Top of Study material

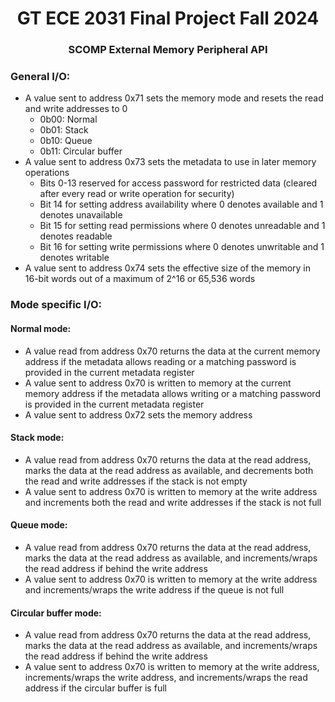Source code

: <h1 align="center">GT ECE 2031 Final Project Fall 2024</h1>
<h3 align="center">SCOMP External Memory Peripheral API</h3>

### General I/O:
* A value sent to address 0x71 sets the memory mode and resets the read and write addresses to 0
    * 0b00: Normal
    * 0b01: Stack
    * 0b10: Queue
    * 0b11: Circular buffer
* A value sent to address 0x73 sets the metadata to use in later memory operations
    * Bits 0-13 reserved for access password for restricted data (cleared after every read or write operation for security)
    * Bit 14 for setting address availability where 0 denotes available and 1 denotes unavailable
    * Bit 15 for setting read permissions where 0 denotes unreadable and 1 denotes readable
    * Bit 16 for setting write permissions where 0 denotes unwritable and 1 denotes writable
* A value sent to address 0x74 sets the effective size of the memory in 16-bit words out of a maximum of 2^16 or 65,536 words

### Mode specific I/O:

#### Normal mode:
* A value read from address 0x70 returns the data at the current memory address if the metadata allows reading or a matching password is provided in the current metadata register
* A value sent to address 0x70 is written to memory at the current memory address if the metadata allows writing or a matching password is provided in the current metadata register
* A value sent to address 0x72 sets the memory address

#### Stack mode:
* A value read from address 0x70 returns the data at the read address, marks the data at the read address as available, and decrements both the read and write addresses if the stack is not empty
* A value sent to address 0x70 is written to memory at the write address and increments both the read and write addresses if the stack is not full

#### Queue mode:
* A value read from address 0x70 returns the data at the read address, marks the data at the read address as available, and increments/wraps the read address if behind the write address
* A value sent to address 0x70 is written to memory at the write address and increments/wraps the write address if the queue is not full

#### Circular buffer mode:
* A value read from address 0x70 returns the data at the read address, marks the data at the read address as available, and increments/wraps the read address if behind the write address
* A value sent to address 0x70 is written to memory at the write address, increments/wraps the write address, and increments/wraps the read address if the circular buffer is full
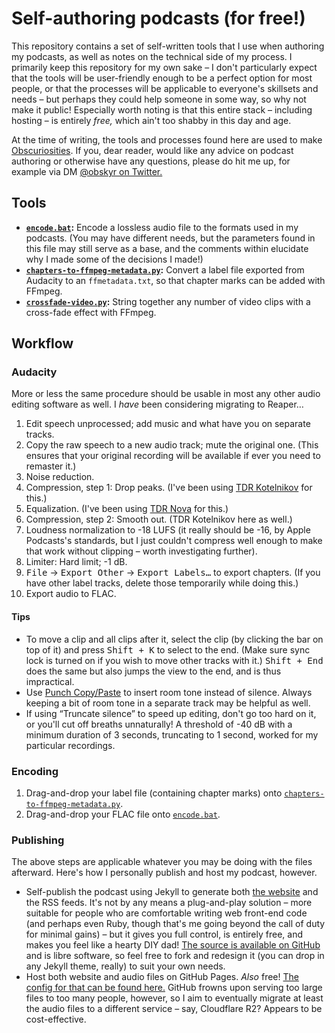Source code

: # Self-authoring podcasts (for free!)

This repository contains a set of self-written tools that I use when authoring my podcasts, as well as notes on the technical side of my process. I primarily keep this repository for my own sake – I don't particularly expect that the tools will be user-friendly enough to be a perfect option for most people, or that the processes will be applicable to everyone's skillsets and needs – but perhaps they could help someone in some way, so why not make it public! Especially worth noting is that this entire stack – including hosting – is entirely *free,* which ain't too shabby in this day and age.

At the time of writing, the tools and processes found here are used to make [Obscuriosities](https://podcast.obskyr.io/). If you, dear reader, would like any advice on podcast authoring or otherwise have any questions, please do hit me up, for example via DM [@obskyr on Twitter.](https://twitter.com/obskyr)

## Tools

* **[`encode.bat`](/encode.bat):** Encode a lossless audio file to the formats used in my podcasts. (You may have different needs, but the parameters found in this file may still serve as a base, and the comments within elucidate why I made some of the decisions I made!)
* **[`chapters-to-ffmpeg-metadata.py`](/encode.bat):** Convert a label file exported from Audacity to an `ffmetadata.txt`, so that chapter marks can be added with FFmpeg.
* **[`crossfade-video.py`](/crossfade-video.py):** String together any number of video clips with a cross-fade effect with FFmpeg.

## Workflow

### Audacity

More or less the same procedure should be usable in most any other audio editing software as well. I *have* been considering migrating to Reaper…

1. Edit speech unprocessed; add music and what have you on separate tracks.
2. Copy the raw speech to a new audio track; mute the original one. (This ensures that your original recording will be available if ever you need to remaster it.)
3. Noise reduction. <!-- 4. De-esser (TDR Nova) (??? Haven't quite figured this one out yet. Can skip. It sounds fine without.) -->
4. Compression, step 1: Drop peaks. (I've been using [TDR Kotelnikov](https://www.tokyodawn.net/tdr-kotelnikov/) for this.)
5. Equalization. (I've been using [TDR Nova](https://www.tokyodawn.net/tdr-nova/) for this.)
6. Compression, step 2: Smooth out. (TDR Kotelnikov here as well.)
7. Loudness normalization to -18 LUFS (it really should be -16, by Apple Podcasts's standards, but I just couldn't compress well enough to make that work without clipping – worth investigating further).
8. Limiter: Hard limit; -1 dB.
9. <kbd>File</kbd> → <kbd>Export Other</kbd> → <kbd>Export Labels…</kbd> to export chapters. (If you have other label tracks, delete those temporarily while doing this.)
10. Export audio to FLAC.

#### Tips

* To move a clip and all clips after it, select the clip (by clicking the bar on top of it) and press <kbd><kbd>Shift</kbd> + <kbd>K</kbd></kbd> to select to the end. (Make sure sync lock is turned on if you wish to move other tracks with it.) <kbd><kbd>Shift</kbd> + <kbd>End</kbd></kbd> does the same but also jumps the view to the end, and is thus impractical.
* Use [Punch Copy/Paste](https://forum.audacityteam.org/t/punch-copy-paste/28906) to insert room tone instead of silence. Always keeping a bit of room tone in a separate track may be helpful as well.
* If using “Truncate silence” to speed up editing, don't go too hard on it, or you'll cut off breaths unnaturally! A threshold of -40 dB with a minimum duration of 3 seconds, truncating to 1 second, worked for my particular recordings. 

### Encoding

1. Drag-and-drop your label file (containing chapter marks) onto [`chapters-to-ffmpeg-metadata.py`](chapters-to-ffmpeg-metadata.py).
2. Drag-and-drop your FLAC file onto [`encode.bat`](/encode.bat).

### Publishing

The above steps are applicable whatever you may be doing with the files afterward. Here's how I personally publish and host my podcast, however.

* Self-publish the podcast using Jekyll to generate both [the website](https://podcast.obskyr.io/) and the RSS feeds. It's not by any means a plug-and-play solution – more suitable for people who are comfortable writing web front-end code (and perhaps even Ruby, though that's me going beyond the call of duty for minimal gains) – but it gives you full control, is entirely free, and makes you feel like a hearty DIY dad! [The source is available on GitHub](https://github.com/obskyr/obscuriosities) and is libre software, so feel free to fork and redesign it (you can drop in any Jekyll theme, really) to suit your own needs.
* Host both website and audio files on GitHub Pages. *Also* free! [The config for that can be found here.](https://github.com/obskyr/obscuriosities/blob/master/.github/workflows/jekyll-gh-pages.yml) GitHub frowns upon serving too large files to too many people, however, so I aim to eventually migrate at least the audio files to a different service – say, Cloudflare R2? Appears to be cost-effective.
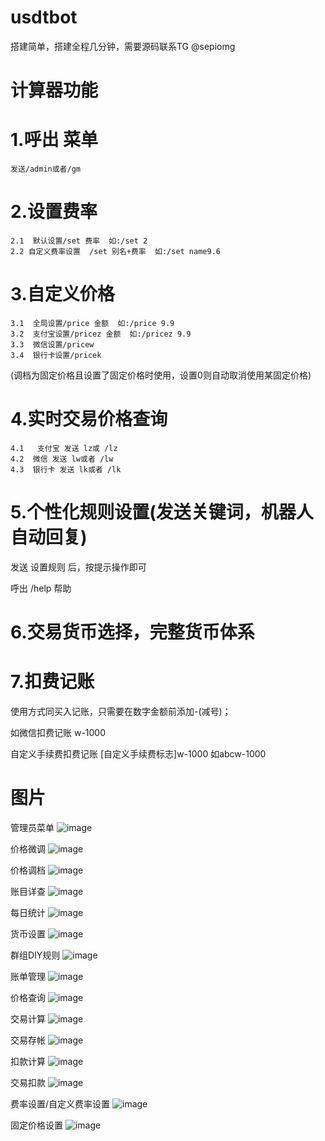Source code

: # usdtbot

搭建简单，搭建全程几分钟，需要源码联系TG @sepiomg

# 计算器功能
# 1.呼出 菜单   
    发送/admin或者/gm

# 2.设置费率 
    2.1  默认设置/set 费率  如:/set 2
    2.2 自定义费率设置  /set 别名+费率  如:/set name9.6

# 3.自定义价格 
    3.1  全局设置/price 金额  如:/price 9.9
    3.2  支付宝设置/pricez 金额  如:/pricez 9.9
    3.3  微信设置/pricew
    3.4  银行卡设置/pricek

(调档为固定价格且设置了固定价格时使用，设置0则自动取消使用某固定价格)

# 4.实时交易价格查询
    4.1   支付宝 发送 lz或 /lz
    4.2  微信 发送 lw或者 /lw
    4.3  银行卡 发送 lk或者 /lk

# 5.个性化规则设置(发送关键词，机器人自动回复)
发送  设置规则    后，按提示操作即可

呼出 /help 帮助

# 6.交易货币选择，完整货币体系

# 7.扣费记账

使用方式同买入记账，只需要在数字金额前添加-(减号)；

如微信扣费记账
 w-1000

自定义手续费扣费记账 
[自定义手续费标志]w-1000
如abcw-1000

# 图片
管理员菜单
![image](https://user-images.githubusercontent.com/82241311/114243126-a53ce700-99be-11eb-8fe5-78a05d3407bd.png)

价格微调
![image](https://user-images.githubusercontent.com/82241311/114243154-aec64f00-99be-11eb-8b88-5fe88031df06.png)

价格调档
![image](https://user-images.githubusercontent.com/82241311/114243200-c1d91f00-99be-11eb-9b78-c36cdda34b9c.png)

账目详查
![image](https://user-images.githubusercontent.com/82241311/114243246-d5848580-99be-11eb-990f-3eb85e9e4bd2.png)

每日统计
![image](https://user-images.githubusercontent.com/82241311/114243276-dfa68400-99be-11eb-999d-625d96f50ffc.png)

货币设置
![image](https://user-images.githubusercontent.com/82241311/114243308-e9c88280-99be-11eb-96e1-efe10336ed5f.png)

群组DIY规则
![image](https://user-images.githubusercontent.com/82241311/114243334-f5b44480-99be-11eb-9504-515fd774b51b.png)

账单管理
![image](https://user-images.githubusercontent.com/82241311/114243361-01077000-99bf-11eb-92c3-7221a82eec35.png)

价格查询
![image](https://user-images.githubusercontent.com/82241311/114243407-12507c80-99bf-11eb-9f79-e9f36f08019b.png)

交易计算
![image](https://user-images.githubusercontent.com/82241311/114243432-21cfc580-99bf-11eb-820e-acdb94cc09c1.png)

交易存帐
![image](https://user-images.githubusercontent.com/82241311/114243450-2d22f100-99bf-11eb-8fd0-516581cd12e7.png)

扣款计算
![image](https://user-images.githubusercontent.com/82241311/114243486-3dd36700-99bf-11eb-928b-d89364de8bc1.png)

交易扣款
![image](https://user-images.githubusercontent.com/82241311/114243510-4d52b000-99bf-11eb-8c1a-561d35001147.png)

费率设置/自定义费率设置
![image](https://user-images.githubusercontent.com/82241311/114243605-73785000-99bf-11eb-91f1-56066937f4b2.png)

固定价格设置
![image](https://user-images.githubusercontent.com/82241311/114243646-83902f80-99bf-11eb-97f1-cefd2adc7f46.png)
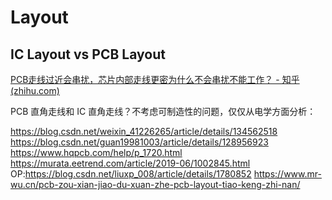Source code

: # Layout

## IC Layout vs PCB Layout

[PCB走线过近会串扰，芯片内部走线更密为什么不会串扰不能工作？ - 知乎 (zhihu.com)](https://www.zhihu.com/question/659669866)

PCB 直角走线和 IC 直角走线？不考虑可制造性的问题，仅仅从电学方面分析：

https://blog.csdn.net/weixin_41226265/article/details/134562518
https://blog.csdn.net/guan19981003/article/details/128956923
https://www.hqpcb.com/help/p_1720.html
https://murata.eetrend.com/article/2019-06/1002845.html OP:https://blog.csdn.net/liuxp_008/article/details/1780852
https://www.mr-wu.cn/pcb-zou-xian-jiao-du-xuan-zhe-pcb-layout-tiao-keng-zhi-nan/


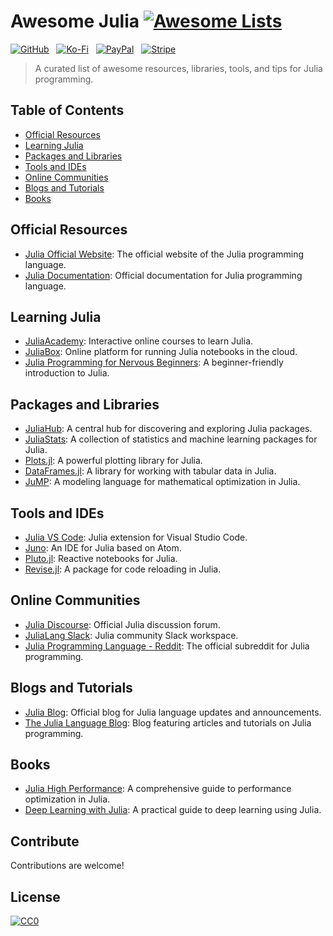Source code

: # Awesome Julia [![Awesome Lists](https://srv-cdn.himpfen.io/badges/awesome-lists/awesomelists-flat.svg)](https://github.com/brandonhimpfen/awesome)

[![GitHub](https://srv-cdn.himpfen.io/badges/github/github-flat.svg)](https://github.com/sponsors/brandonhimpfen/) &nbsp; [![Ko-Fi](https://srv-cdn.himpfen.io/badges/kofi/kofi-flat.svg)](https://ko-fi.com/brandonhimpfen) &nbsp; [![PayPal](https://srv-cdn.himpfen.io/badges/paypal/paypal-flat.svg)](https://paypal.me/brandonhimpfen) &nbsp; [![Stripe](https://srv-cdn.himpfen.io/badges/stripe/stripe-flat.svg)](https://tinyurl.com/e8ymxdw3)

> A curated list of awesome resources, libraries, tools, and tips for Julia programming.

## Table of Contents

- [Official Resources](#official-resources)
- [Learning Julia](#learning-julia)
- [Packages and Libraries](#packages-and-libraries)
- [Tools and IDEs](#tools-and-ides)
- [Online Communities](#online-communities)
- [Blogs and Tutorials](#blogs-and-tutorials)
- [Books](#books)

## Official Resources

- [Julia Official Website](https://julialang.org/): The official website of the Julia programming language.
- [Julia Documentation](https://docs.julialang.org/): Official documentation for Julia programming language.

## Learning Julia

- [JuliaAcademy](https://juliaacademy.com/): Interactive online courses to learn Julia.
- [JuliaBox](https://juliabox.com/): Online platform for running Julia notebooks in the cloud.
- [Julia Programming for Nervous Beginners](https://ucidatascienceinitiative.github.io/IntroToJulia/): A beginner-friendly introduction to Julia.

## Packages and Libraries

- [JuliaHub](https://juliahub.com/): A central hub for discovering and exploring Julia packages.
- [JuliaStats](https://juliastats.org/): A collection of statistics and machine learning packages for Julia.
- [Plots.jl](https://github.com/JuliaPlots/Plots.jl): A powerful plotting library for Julia.
- [DataFrames.jl](https://github.com/JuliaData/DataFrames.jl): A library for working with tabular data in Julia.
- [JuMP](https://github.com/JuliaOpt/JuMP.jl): A modeling language for mathematical optimization in Julia.

## Tools and IDEs

- [Julia VS Code](https://www.julia-vscode.org/): Julia extension for Visual Studio Code.
- [Juno](https://junolab.org/): An IDE for Julia based on Atom.
- [Pluto.jl](https://github.com/fonsp/Pluto.jl): Reactive notebooks for Julia.
- [Revise.jl](https://github.com/timholy/Revise.jl): A package for code reloading in Julia.

## Online Communities

- [Julia Discourse](https://discourse.julialang.org/): Official Julia discussion forum.
- [JuliaLang Slack](https://julialang.org/slack/): Julia community Slack workspace.
- [Julia Programming Language - Reddit](https://www.reddit.com/r/Julia/): The official subreddit for Julia programming.

## Blogs and Tutorials

- [Julia Blog](https://julialang.org/blog/): Official blog for Julia language updates and announcements.
- [The Julia Language Blog](https://julialang.org/blog/): Blog featuring articles and tutorials on Julia programming.

## Books

- [Julia High Performance](https://www.packtpub.com/product/julia-high-performance/9781788298117): A comprehensive guide to performance optimization in Julia.
- [Deep Learning with Julia](https://www.manning.com/books/deep-learning-with-julia): A practical guide to deep learning using Julia.

## Contribute

Contributions are welcome!

## License

[![CC0](https://mirrors.creativecommons.org/presskit/buttons/88x31/svg/by-sa.svg)](http://creativecommons.org/licenses/by-sa/4.0/)

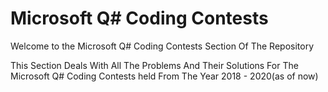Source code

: # Microsoft Q# Coding Contests

Welcome to the Microsoft Q# Coding Contests Section Of The Repository

This Section Deals With All The Problems And Their Solutions For The Microsoft Q# Coding Contests held From The Year 2018 - 2020(as of now)

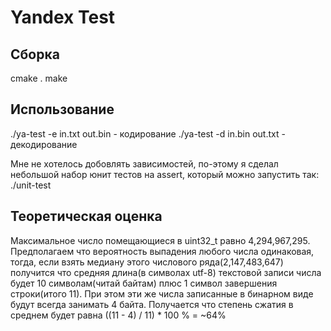 # Yandex Test

## Сборка

cmake .
make

## Использование

./ya-test -e in.txt out.bin - кодирование
./ya-test -d in.bin out.txt - декодирование

Мне не хотелось добовлять зависимостей, по-этому я сделал небольшой набор юнит тестов на assert,
который можно запустить так:
./unit-test 

## Теоретическая оценка

Максимальное число помещающиеся в uint32_t равно 4,294,967,295. Предполагаем что вероятность выпадения любого числа одинаковая,
тогда, если взять медиану этого числового ряда(2,147,483,647) получится что средняя длина(в символах utf-8) текстовой записи числа
будет 10 символам(читай байтам) плюс 1 символ завершения строки(итого 11). При этом эти же числа записанные в бинарном виде будут всегда
занимать 4 байта. Получается что степень сжатия в среднем будет равна ((11 - 4) / 11) * 100 % = ~64%

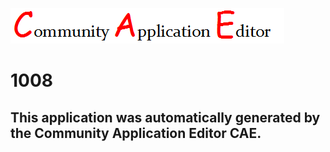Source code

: ![CAE](https://github.com/CAE-Community-Application-Editor/CAE-Deployment-Temp/blob/master/img/logo.png)  

1008
===================


This application was automatically generated by the Community Application Editor CAE.  
---------------
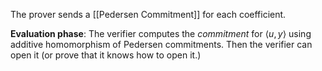 The prover sends a [[Pedersen Commitment]] for each coefficient.
 
**Evaluation phase**: The verifier computes the *commitment* for $\langle u, y \rangle$ using additive homomorphism of Pedersen commitments. Then the verifier can open it (or prove that it knows how to open it.)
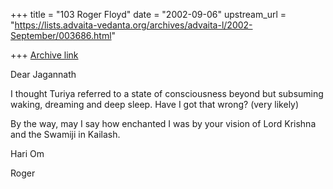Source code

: +++
title = "103 Roger Floyd"
date = "2002-09-06"
upstream_url = "https://lists.advaita-vedanta.org/archives/advaita-l/2002-September/003686.html"

+++
[Archive link](https://lists.advaita-vedanta.org/archives/advaita-l/2002-September/003686.html)

Dear Jagannath

I thought Turiya referred to a state of consciousness beyond but subsuming
waking, dreaming and deep sleep. Have I got that wrong? (very likely)

By the way, may I say how enchanted I was by your vision of Lord Krishna and
the Swamiji in Kailash.

Hari Om

Roger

Bottom of Study material

■ **Work to be completed**
Only the lines above starting at the one containing "1 denotes unavailable" and ending at the one containing "1 denotes writable", both included, are to be returned, exactly as they read.

■ **Reply**
    * Bit 14 for setting address availability where 0 denotes available and 1 denotes unavailable
    * Bit 15 for setting read permissions where 0 denotes unreadable and 1 denotes readable
    * Bit 16 for setting write permissions where 0 denotes unwritable and 1 denotes writable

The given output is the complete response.